What this task involves = What is the number of lines in these entries that include "During"? Write that number and no other text.
━━━ Data extracts ━━━
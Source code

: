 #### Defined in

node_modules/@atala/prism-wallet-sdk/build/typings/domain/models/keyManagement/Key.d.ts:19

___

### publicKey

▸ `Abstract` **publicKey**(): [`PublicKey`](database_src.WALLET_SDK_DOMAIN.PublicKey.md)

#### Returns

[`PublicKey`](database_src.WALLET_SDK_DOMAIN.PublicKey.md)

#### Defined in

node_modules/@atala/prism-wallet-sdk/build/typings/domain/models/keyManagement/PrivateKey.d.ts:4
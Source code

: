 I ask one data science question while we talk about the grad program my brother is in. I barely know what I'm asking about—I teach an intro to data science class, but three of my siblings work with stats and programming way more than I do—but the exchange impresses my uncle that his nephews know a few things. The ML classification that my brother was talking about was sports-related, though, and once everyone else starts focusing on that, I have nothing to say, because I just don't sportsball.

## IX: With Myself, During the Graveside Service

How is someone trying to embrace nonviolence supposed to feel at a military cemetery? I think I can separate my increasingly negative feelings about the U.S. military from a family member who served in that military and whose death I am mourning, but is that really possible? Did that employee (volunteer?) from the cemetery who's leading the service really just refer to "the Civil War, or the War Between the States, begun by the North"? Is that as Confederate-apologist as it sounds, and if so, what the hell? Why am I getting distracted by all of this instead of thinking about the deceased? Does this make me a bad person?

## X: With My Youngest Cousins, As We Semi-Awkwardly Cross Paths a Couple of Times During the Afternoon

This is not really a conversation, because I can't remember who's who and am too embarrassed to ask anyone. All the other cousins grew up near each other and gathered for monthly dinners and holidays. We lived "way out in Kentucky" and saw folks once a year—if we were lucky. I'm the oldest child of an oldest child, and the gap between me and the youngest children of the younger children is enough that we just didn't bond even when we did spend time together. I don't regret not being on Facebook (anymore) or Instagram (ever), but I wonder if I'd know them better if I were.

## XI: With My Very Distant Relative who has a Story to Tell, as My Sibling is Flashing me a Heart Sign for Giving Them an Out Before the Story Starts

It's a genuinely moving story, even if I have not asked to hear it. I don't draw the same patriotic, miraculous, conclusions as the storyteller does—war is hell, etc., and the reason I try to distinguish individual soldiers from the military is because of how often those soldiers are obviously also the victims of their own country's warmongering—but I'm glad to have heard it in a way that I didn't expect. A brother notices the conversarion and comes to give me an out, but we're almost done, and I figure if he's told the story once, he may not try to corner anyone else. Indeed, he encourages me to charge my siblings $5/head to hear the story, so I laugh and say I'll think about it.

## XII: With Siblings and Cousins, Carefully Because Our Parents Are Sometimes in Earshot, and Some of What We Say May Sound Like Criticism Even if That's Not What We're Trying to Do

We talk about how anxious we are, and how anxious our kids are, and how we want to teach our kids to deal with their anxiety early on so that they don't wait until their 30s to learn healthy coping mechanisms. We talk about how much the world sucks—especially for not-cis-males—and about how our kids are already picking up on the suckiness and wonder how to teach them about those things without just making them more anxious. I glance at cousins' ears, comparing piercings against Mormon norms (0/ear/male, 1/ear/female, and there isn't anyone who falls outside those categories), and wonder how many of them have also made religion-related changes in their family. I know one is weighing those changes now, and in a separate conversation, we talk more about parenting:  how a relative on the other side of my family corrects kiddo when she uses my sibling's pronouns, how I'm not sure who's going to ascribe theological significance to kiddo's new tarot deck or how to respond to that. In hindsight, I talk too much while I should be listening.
━━━
Result = 2